- _Your assignment_:
Nothing in the entries below may be altered; print them as they stand.

- _Provided data_:
○ ○ ○

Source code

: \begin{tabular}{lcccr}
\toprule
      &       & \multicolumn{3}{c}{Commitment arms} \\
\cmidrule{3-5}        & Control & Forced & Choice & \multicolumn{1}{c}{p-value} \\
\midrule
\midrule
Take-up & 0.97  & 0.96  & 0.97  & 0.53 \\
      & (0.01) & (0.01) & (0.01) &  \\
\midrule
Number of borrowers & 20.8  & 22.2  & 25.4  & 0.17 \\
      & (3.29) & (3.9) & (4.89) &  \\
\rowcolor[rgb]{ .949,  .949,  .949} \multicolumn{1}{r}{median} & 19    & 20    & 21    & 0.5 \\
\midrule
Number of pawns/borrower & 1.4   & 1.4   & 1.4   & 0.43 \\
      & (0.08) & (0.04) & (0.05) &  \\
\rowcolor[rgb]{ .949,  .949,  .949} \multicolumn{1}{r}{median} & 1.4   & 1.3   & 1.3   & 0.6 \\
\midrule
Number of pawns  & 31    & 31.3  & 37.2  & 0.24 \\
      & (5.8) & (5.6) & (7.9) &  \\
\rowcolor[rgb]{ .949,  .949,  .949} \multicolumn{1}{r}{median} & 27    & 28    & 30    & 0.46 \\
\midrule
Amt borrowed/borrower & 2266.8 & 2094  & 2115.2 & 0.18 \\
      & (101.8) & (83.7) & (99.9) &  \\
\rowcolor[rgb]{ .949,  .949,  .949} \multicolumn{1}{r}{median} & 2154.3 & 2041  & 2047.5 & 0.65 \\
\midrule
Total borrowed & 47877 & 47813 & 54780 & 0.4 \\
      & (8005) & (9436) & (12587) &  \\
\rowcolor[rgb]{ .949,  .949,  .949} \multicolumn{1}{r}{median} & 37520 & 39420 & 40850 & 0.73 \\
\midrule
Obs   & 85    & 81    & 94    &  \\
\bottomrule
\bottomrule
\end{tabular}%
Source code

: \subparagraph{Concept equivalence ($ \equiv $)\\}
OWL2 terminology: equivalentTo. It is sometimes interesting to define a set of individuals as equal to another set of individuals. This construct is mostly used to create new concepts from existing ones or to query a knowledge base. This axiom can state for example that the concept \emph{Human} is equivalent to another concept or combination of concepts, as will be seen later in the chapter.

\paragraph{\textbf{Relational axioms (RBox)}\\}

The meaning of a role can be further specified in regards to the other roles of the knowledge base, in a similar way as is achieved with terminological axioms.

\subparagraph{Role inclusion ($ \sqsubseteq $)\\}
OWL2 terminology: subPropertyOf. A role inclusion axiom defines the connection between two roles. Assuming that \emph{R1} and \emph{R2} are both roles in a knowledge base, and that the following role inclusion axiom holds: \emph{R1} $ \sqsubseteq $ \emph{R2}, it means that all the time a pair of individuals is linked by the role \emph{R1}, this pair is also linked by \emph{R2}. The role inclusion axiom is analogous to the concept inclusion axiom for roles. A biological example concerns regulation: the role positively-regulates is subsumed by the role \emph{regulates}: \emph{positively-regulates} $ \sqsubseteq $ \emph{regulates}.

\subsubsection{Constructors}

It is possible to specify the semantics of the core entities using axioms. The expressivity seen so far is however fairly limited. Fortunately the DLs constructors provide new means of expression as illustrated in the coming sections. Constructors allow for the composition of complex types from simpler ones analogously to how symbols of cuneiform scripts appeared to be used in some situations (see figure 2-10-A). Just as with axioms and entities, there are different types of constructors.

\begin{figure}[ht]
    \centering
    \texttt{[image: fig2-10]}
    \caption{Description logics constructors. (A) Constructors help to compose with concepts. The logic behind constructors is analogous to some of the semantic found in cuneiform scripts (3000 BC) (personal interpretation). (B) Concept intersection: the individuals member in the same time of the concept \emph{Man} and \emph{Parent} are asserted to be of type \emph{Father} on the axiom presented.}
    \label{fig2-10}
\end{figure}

○ ○ ○

- _Finished task_:
Source code

: \begin{tabular}{lcccr}
\toprule
      &       & \multicolumn{3}{c}{Commitment arms} \\
\cmidrule{3-5}        & Control & Forced & Choice & \multicolumn{1}{c}{p-value} \\
\midrule
\midrule
Take-up & 0.97  & 0.96  & 0.97  & 0.53 \\
      & (0.01) & (0.01) & (0.01) &  \\
\midrule
Number of borrowers & 20.8  & 22.2  & 25.4  & 0.17 \\
      & (3.29) & (3.9) & (4.89) &  \\
\rowcolor[rgb]{ .949,  .949,  .949} \multicolumn{1}{r}{median} & 19    & 20    & 21    & 0.5 \\
\midrule
Number of pawns/borrower & 1.4   & 1.4   & 1.4   & 0.43 \\
      & (0.08) & (0.04) & (0.05) &  \\
\rowcolor[rgb]{ .949,  .949,  .949} \multicolumn{1}{r}{median} & 1.4   & 1.3   & 1.3   & 0.6 \\
\midrule
Number of pawns  & 31    & 31.3  & 37.2  & 0.24 \\
      & (5.8) & (5.6) & (7.9) &  \\
\rowcolor[rgb]{ .949,  .949,  .949} \multicolumn{1}{r}{median} & 27    & 28    & 30    & 0.46 \\
\midrule
Amt borrowed/borrower & 2266.8 & 2094  & 2115.2 & 0.18 \\
      & (101.8) & (83.7) & (99.9) &  \\
\rowcolor[rgb]{ .949,  .949,  .949} \multicolumn{1}{r}{median} & 2154.3 & 2041  & 2047.5 & 0.65 \\
\midrule
Total borrowed & 47877 & 47813 & 54780 & 0.4 \\
      & (8005) & (9436) & (12587) &  \\
\rowcolor[rgb]{ .949,  .949,  .949} \multicolumn{1}{r}{median} & 37520 & 39420 & 40850 & 0.73 \\
\midrule
Obs   & 85    & 81    & 94    &  \\
\bottomrule
\bottomrule
\end{tabular}%
Source code

: \subparagraph{Concept equivalence ($ \equiv $)\\}
OWL2 terminology: equivalentTo. It is sometimes interesting to define a set of individuals as equal to another set of individuals. This construct is mostly used to create new concepts from existing ones or to query a knowledge base. This axiom can state for example that the concept \emph{Human} is equivalent to another concept or combination of concepts, as will be seen later in the chapter.

\paragraph{\textbf{Relational axioms (RBox)}\\}

The meaning of a role can be further specified in regards to the other roles of the knowledge base, in a similar way as is achieved with terminological axioms.

\subparagraph{Role inclusion ($ \sqsubseteq $)\\}
OWL2 terminology: subPropertyOf. A role inclusion axiom defines the connection between two roles. Assuming that \emph{R1} and \emph{R2} are both roles in a knowledge base, and that the following role inclusion axiom holds: \emph{R1} $ \sqsubseteq $ \emph{R2}, it means that all the time a pair of individuals is linked by the role \emph{R1}, this pair is also linked by \emph{R2}. The role inclusion axiom is analogous to the concept inclusion axiom for roles. A biological example concerns regulation: the role positively-regulates is subsumed by the role \emph{regulates}: \emph{positively-regulates} $ \sqsubseteq $ \emph{regulates}.

\subsubsection{Constructors}

It is possible to specify the semantics of the core entities using axioms. The expressivity seen so far is however fairly limited. Fortunately the DLs constructors provide new means of expression as illustrated in the coming sections. Constructors allow for the composition of complex types from simpler ones analogously to how symbols of cuneiform scripts appeared to be used in some situations (see figure 2-10-A). Just as with axioms and entities, there are different types of constructors.

\begin{figure}[ht]
    \centering
    \texttt{[image: fig2-10]}
    \caption{Description logics constructors. (A) Constructors help to compose with concepts. The logic behind constructors is analogous to some of the semantic found in cuneiform scripts (3000 BC) (personal interpretation). (B) Concept intersection: the individuals member in the same time of the concept \emph{Man} and \emph{Parent} are asserted to be of type \emph{Father} on the axiom presented.}
    \label{fig2-10}
\end{figure}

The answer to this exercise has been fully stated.